# Seattle Squats



## XMNnmx

I apologize for all the Seattle shit.

Any good squats in Seattle, or anywhere else in the surrounding region (Olympia, etc.)? Or anyone who would be able to possibly show me this summer when I go up there?

I'm particularly curious...are there any such squats where I could stay for an extended period of time? Like, squats that have been operating for a while.


----------



## Amber Banks

When do you plan to be here? I have a functioning squat thats been going almost a year.


----------



## Matt Derrick

I might be up in the Seattle region later in the summer. Maybe I could hit you up? I'd like to check out what you're all doing up there, and maybe write an article about your squat on the blog here or something like that.


----------



## Amber Banks

Yeah, you should message me  I can give you my number & stuff. I just dont use the internet much.


----------



## XMNnmx

Amber Banks said:


> When do you plan to be here? I have a functioning squat thats been going almost a year.



I'm planning on going this Summer/Fall/Whenever. I'd like to get there at least before the end of August. But there are plenty of variables that could make my trip come sooner -- I'll know when it gets to be time to go. At least after I get a car.


----------



## Tiphareth

I'm also looking into Squats myself. I'm about to get ready to start travelling soon but before that I must leave Seattle life behind and such. I have friends I can couchsurf with in the area but I much rather get into them mindset/vibe before I head down South (shooting for Mexico).


----------



## Hellcathysteria

Also looking for squats in the Seattle area. Mostly been camping in snoqualmie


----------



## Matt Derrick

Hellcathysteria said:


> Also looking for squats in the Seattle area. Mostly been camping in snoqualmie



Come down south for the jamboree where it's warm...


----------



## Hellcathysteria

Matt Derrick said:


> Come down south for the jamboree where it's warm...

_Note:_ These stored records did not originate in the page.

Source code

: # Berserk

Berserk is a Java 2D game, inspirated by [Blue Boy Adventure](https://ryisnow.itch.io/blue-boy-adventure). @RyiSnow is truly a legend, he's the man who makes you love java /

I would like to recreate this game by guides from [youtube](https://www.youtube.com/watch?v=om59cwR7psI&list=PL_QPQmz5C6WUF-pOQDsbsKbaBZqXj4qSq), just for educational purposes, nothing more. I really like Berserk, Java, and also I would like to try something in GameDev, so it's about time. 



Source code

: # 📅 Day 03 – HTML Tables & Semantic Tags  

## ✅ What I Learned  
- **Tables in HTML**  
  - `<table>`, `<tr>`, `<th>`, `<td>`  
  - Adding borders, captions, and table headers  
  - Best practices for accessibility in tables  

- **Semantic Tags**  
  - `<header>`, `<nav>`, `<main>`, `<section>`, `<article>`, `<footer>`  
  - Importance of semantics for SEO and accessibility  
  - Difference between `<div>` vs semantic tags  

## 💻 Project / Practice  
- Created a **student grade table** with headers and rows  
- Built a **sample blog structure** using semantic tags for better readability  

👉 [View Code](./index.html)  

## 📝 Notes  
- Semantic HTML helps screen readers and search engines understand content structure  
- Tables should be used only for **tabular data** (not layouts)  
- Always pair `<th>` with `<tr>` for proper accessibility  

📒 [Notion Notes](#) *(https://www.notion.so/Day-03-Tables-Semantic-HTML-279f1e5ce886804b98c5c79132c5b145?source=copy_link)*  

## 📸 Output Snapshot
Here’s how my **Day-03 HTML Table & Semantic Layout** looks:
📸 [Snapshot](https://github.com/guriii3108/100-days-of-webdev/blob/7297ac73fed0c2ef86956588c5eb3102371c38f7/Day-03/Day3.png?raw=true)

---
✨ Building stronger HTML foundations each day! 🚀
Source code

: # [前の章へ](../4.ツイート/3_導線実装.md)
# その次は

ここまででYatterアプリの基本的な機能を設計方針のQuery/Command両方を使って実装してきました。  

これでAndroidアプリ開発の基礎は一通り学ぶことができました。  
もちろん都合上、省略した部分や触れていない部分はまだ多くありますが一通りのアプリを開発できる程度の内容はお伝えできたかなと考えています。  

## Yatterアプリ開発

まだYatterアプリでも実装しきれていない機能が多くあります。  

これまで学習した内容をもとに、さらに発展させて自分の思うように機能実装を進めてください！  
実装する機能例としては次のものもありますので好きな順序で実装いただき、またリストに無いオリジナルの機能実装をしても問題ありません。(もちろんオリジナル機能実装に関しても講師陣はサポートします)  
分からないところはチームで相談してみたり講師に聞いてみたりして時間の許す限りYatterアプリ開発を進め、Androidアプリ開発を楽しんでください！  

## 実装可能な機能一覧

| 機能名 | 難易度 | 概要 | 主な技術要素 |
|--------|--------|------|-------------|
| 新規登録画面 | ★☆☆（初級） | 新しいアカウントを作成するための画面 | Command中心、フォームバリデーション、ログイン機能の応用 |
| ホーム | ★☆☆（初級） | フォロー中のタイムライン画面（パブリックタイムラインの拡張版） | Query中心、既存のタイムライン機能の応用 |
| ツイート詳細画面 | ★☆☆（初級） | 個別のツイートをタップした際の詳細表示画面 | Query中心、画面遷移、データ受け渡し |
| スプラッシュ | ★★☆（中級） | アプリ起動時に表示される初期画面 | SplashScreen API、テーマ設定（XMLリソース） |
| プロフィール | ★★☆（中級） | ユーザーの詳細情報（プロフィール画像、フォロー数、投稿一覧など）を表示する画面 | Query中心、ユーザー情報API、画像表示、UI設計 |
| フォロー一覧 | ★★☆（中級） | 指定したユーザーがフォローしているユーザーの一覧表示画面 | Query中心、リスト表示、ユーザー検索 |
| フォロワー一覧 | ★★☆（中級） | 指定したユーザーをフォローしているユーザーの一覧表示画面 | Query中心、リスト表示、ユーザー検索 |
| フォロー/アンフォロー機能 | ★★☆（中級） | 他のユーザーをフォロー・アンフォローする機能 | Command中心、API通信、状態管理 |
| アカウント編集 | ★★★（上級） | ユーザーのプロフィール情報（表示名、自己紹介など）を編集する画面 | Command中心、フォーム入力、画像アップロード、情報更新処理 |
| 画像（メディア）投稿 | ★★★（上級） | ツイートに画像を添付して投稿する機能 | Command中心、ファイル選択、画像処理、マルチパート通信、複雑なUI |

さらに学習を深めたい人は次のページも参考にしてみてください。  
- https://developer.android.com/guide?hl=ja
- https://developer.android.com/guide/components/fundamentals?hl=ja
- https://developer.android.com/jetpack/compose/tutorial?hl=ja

I'm so out of the loop I know not what you speak of


----------



## jaws

Hey I am in Seattle, any squats still here?


----------



## storyofrachel

I'm headed there soon, interested. I've always idealized the squatterpunk thing.


----------



## Matt Derrick

aliceglassofficial said:


> I'm headed there soon, interested. I've always idealized the squatterpunk thing.



this thread is quite old, so you probably won't get much of a response. personally, i've never heard of any long-standing squats in seattle that weren't temporary sleeping spots, but i could just be out of the loop.

not sure if you'll still be around then but a bunch of us are meeting up in seattle for the northwest folk life festival if you wanna meet some folks from StP (see event thread).


----------